## WHAT TO WORK ON
Whenever the word "Totale" turns up in a line of the data below, copy that line.

Recorded data:
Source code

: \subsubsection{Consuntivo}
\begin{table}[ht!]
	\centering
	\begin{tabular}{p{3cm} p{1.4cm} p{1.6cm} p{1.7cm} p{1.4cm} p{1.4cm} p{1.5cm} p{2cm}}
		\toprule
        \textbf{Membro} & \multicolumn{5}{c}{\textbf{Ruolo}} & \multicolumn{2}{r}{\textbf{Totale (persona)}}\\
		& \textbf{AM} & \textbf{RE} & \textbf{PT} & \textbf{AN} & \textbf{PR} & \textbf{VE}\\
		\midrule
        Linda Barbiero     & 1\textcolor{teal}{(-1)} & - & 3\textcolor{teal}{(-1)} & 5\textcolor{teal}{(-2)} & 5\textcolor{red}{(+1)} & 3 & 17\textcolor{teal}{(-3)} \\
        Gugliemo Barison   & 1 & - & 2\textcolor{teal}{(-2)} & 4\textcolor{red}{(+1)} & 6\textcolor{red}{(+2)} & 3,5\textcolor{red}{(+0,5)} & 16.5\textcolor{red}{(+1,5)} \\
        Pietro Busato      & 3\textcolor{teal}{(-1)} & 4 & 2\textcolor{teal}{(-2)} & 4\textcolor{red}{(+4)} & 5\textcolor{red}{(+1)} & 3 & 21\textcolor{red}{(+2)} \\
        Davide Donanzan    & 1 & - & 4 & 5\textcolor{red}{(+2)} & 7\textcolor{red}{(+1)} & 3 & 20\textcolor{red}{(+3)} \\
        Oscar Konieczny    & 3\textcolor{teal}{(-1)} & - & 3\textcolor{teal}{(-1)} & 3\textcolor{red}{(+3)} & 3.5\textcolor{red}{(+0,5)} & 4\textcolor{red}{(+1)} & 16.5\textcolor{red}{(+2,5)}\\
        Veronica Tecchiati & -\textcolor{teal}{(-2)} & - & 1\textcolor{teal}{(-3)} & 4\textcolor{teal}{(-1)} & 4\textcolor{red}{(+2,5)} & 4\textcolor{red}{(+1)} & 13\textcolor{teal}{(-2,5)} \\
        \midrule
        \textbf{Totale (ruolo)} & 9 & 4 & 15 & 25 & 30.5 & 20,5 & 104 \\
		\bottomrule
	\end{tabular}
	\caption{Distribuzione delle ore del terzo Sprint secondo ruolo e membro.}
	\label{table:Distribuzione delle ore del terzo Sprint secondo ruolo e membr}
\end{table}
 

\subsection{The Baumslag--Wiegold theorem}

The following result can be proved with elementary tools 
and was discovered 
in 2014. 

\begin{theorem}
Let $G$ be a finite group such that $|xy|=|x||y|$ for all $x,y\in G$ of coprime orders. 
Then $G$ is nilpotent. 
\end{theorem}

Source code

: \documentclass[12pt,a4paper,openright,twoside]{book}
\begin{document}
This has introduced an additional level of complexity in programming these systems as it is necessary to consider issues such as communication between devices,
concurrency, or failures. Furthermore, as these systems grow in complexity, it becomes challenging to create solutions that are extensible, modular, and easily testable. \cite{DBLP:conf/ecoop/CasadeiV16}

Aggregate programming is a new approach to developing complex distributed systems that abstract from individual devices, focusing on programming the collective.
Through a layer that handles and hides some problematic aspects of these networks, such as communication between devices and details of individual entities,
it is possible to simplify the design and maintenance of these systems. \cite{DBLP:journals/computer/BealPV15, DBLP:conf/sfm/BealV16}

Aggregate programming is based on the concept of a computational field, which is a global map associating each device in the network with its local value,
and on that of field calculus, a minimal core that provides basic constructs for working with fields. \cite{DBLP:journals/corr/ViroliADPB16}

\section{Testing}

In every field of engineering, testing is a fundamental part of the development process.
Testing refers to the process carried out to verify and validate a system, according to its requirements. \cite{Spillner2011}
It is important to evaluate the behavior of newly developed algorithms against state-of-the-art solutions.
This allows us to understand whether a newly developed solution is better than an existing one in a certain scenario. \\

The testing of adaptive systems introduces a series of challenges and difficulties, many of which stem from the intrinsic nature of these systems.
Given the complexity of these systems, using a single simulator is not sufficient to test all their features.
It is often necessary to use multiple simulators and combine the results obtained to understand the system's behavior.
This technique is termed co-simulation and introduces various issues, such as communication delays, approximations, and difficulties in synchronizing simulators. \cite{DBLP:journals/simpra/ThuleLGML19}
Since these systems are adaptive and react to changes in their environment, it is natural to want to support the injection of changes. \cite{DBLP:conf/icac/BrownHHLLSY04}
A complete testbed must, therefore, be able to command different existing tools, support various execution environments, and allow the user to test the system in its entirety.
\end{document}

## RESPONSE BOX
        \textbf{Membro} & \multicolumn{5}{c}{\textbf{Ruolo}} & \multicolumn{2}{r}{\textbf{Totale (persona)}}\\
        \textbf{Totale (ruolo)} & 9 & 4 & 15 & 25 & 30.5 & 20,5 & 104 \\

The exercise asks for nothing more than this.